Only around 30 people live on the South Atlantic island, which lies over 800 miles east of the Falklands, but during the Austral summer it is regularly visited by cruise ships carrying tourists keen to soak up Antarctic history, pay homage at Shackleton's grave and wander around the abandoned whaling station.

There's no hospital on South Georgia, no airfield and it's beyond helicopter range so apart from the doctor who tends to the needs of the British Antarctic Survey team on the island - 22 scientists in the summer, a dozen in the winter - which monitors the rich wildlife.

And it falls on the doctor and the scientists to provide emergency care should there be an accident.

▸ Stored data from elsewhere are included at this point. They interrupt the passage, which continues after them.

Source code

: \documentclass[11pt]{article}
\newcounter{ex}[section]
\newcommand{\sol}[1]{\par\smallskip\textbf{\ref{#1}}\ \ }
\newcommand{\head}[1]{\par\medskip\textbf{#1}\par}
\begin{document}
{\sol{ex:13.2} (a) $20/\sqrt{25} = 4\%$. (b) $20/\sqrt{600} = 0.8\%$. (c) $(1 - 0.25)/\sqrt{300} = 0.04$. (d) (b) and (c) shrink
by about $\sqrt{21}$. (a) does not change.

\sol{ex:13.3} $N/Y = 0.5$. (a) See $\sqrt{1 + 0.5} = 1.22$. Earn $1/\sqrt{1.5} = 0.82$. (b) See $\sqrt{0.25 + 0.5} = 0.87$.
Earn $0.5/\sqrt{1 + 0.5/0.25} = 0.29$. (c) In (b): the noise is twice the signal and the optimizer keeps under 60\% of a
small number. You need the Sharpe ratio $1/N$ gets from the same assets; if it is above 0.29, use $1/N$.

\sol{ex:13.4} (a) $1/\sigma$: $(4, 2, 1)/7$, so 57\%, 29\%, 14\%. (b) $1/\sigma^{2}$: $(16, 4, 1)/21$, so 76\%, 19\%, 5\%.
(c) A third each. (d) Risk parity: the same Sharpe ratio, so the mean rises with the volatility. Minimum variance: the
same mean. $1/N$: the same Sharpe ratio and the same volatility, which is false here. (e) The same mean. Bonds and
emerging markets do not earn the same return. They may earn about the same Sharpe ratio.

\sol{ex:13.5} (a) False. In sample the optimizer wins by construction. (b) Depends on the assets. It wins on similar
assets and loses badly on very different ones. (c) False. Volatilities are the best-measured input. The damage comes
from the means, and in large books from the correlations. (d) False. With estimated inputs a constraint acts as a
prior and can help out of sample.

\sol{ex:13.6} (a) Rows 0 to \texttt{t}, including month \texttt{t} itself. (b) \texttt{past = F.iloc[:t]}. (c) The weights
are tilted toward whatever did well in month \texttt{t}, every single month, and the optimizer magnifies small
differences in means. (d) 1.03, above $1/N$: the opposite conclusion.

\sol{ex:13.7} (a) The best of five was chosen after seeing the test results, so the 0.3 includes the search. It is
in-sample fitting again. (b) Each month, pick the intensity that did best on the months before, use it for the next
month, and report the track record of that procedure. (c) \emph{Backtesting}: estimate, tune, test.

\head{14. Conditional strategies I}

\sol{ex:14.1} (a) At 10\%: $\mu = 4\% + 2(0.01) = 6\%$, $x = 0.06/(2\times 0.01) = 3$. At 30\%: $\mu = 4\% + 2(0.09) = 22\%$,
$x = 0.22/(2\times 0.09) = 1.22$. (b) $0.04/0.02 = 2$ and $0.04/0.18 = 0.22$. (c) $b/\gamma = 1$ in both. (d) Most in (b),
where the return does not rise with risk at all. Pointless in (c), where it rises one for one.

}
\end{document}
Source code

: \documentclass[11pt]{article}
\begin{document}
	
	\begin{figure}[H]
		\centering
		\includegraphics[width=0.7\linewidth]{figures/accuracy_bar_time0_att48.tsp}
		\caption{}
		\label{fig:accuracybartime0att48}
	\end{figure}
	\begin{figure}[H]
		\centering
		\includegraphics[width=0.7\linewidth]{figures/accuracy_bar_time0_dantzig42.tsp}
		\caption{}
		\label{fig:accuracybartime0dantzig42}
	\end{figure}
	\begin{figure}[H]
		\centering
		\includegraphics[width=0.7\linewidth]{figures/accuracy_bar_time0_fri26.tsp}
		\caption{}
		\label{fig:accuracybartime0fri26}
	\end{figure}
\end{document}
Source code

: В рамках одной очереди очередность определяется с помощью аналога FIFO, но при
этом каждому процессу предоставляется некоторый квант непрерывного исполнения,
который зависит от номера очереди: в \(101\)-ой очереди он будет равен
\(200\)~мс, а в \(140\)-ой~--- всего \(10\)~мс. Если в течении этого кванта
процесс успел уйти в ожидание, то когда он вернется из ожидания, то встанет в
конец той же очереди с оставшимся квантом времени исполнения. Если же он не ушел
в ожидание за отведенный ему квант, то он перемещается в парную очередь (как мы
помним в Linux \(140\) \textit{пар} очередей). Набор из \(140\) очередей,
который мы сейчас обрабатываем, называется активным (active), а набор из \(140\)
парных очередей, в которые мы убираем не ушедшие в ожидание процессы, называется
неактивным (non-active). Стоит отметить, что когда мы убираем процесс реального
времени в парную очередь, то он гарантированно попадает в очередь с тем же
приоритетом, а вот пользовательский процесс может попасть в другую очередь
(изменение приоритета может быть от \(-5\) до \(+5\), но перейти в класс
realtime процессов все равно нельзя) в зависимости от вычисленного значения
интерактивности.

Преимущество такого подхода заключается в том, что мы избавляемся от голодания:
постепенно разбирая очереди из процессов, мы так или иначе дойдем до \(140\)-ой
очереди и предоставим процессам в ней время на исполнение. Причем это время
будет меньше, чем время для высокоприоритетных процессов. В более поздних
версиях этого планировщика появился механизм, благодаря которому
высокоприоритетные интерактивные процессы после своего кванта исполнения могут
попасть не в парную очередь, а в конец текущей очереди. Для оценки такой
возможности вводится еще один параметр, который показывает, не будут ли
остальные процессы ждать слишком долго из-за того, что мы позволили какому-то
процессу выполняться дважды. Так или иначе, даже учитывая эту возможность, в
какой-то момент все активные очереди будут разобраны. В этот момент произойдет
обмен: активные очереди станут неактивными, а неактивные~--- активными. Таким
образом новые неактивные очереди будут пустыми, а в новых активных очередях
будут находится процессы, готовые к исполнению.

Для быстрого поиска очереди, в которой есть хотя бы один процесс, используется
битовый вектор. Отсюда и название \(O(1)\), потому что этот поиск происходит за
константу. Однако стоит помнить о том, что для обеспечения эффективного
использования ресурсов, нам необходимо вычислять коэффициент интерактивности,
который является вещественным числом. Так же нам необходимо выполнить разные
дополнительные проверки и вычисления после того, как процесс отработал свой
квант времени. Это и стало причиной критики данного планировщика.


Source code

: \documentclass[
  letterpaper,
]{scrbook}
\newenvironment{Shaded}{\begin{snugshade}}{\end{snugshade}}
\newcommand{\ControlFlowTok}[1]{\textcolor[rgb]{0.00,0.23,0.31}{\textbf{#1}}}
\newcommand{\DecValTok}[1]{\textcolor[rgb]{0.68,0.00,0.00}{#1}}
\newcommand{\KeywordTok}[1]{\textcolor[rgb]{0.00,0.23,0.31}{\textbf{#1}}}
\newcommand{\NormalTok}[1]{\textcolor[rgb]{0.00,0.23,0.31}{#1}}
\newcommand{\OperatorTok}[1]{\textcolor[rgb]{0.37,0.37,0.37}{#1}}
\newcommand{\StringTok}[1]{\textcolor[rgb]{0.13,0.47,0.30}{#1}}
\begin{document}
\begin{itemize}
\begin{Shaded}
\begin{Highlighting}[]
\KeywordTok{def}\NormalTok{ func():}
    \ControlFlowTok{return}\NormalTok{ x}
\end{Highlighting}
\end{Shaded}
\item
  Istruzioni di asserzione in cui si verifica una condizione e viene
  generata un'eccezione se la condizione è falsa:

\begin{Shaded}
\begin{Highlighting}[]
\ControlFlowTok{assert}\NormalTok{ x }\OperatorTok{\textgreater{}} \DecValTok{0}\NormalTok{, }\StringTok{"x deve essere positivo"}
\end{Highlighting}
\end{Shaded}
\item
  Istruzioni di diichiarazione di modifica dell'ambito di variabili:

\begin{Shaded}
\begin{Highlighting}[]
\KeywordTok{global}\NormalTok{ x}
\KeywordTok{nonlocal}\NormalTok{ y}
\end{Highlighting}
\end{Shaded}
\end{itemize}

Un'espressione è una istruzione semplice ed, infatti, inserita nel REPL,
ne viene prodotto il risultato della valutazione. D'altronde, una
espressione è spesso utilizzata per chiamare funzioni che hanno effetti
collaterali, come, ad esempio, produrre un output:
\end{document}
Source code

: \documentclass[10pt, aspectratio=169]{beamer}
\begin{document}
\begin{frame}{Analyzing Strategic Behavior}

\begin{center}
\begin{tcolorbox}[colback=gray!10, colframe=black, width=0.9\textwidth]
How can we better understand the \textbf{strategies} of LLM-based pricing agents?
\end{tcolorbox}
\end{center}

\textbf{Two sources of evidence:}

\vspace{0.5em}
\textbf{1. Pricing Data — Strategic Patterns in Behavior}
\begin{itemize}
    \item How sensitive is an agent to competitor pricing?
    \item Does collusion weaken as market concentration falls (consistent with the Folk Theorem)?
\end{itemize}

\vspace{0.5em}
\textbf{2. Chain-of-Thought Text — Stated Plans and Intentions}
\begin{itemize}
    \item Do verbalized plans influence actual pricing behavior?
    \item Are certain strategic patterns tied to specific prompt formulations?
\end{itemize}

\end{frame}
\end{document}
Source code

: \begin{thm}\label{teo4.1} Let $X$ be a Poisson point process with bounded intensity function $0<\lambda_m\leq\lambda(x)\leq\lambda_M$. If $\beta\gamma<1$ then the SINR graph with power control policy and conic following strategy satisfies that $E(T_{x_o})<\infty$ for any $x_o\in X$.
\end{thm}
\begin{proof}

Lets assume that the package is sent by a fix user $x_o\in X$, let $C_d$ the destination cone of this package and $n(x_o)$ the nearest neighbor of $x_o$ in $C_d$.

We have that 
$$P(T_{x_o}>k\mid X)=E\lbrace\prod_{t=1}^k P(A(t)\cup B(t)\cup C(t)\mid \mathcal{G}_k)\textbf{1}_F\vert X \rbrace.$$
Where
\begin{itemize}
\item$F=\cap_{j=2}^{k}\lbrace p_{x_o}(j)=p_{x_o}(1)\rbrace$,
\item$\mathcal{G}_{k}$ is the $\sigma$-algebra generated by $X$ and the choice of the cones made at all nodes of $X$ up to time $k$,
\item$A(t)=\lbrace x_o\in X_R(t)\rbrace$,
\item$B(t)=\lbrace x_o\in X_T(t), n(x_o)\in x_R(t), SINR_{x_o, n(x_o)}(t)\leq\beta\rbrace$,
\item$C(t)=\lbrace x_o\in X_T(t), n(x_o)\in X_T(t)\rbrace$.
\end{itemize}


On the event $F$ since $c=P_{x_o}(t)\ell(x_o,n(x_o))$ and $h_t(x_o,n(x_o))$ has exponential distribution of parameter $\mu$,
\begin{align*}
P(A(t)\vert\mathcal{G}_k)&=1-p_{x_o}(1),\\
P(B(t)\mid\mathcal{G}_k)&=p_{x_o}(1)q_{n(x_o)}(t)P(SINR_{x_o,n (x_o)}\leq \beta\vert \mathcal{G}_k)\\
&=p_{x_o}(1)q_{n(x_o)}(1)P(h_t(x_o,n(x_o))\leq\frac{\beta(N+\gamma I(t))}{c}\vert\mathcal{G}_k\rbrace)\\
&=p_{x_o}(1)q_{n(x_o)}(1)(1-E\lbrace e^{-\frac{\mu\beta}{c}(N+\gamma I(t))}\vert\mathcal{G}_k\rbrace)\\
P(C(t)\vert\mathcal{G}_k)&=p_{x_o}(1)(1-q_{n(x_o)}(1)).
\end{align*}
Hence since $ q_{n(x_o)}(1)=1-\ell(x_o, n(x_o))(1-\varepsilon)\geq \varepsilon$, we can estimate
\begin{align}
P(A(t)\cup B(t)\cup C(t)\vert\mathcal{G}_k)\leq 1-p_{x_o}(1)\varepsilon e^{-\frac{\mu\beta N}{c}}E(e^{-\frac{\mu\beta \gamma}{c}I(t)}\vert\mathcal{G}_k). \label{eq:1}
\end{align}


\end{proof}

With many sailors trained for such occurrences, we were able to advise on a number of lessons which they will incorporate into their reaction plans for the future.

Lt Cdr Peter Barfoot

To keep their skills up to speed, Falklands patrol ship HMS Clyde rocked up as a stricken cruise liner with 20 'casualties' after a fire.

Leading Medical Assistant Will Randall transformed his shipmates into bloodied, broken and traumatised 'passengers'… who then delivered performances that would not be out of place in the West End.

The casualties suffered from injuries ranging from severe shock to open-leg fractures which the team quickly identified.

As the situation progressed the team assessed every individual and moved them across the bay to the main research station at King Edward Point in South Georgia's 'capital' Grytviken, which served as the control hub for the exercise which was observed by the British Commander in the Falklands, Brig Baz Bennett.

The speed and effectiveness of the close-knit Antarctic Survey team demonstrated their ability to deliver prolonged care to those in need.

South Georgia's government is determined to preserve the island's unique environment, and all the visiting sailors received firm briefings on not upsetting Nature's balance by introducing foreign organisms or contaminating Grytviken with rubbish.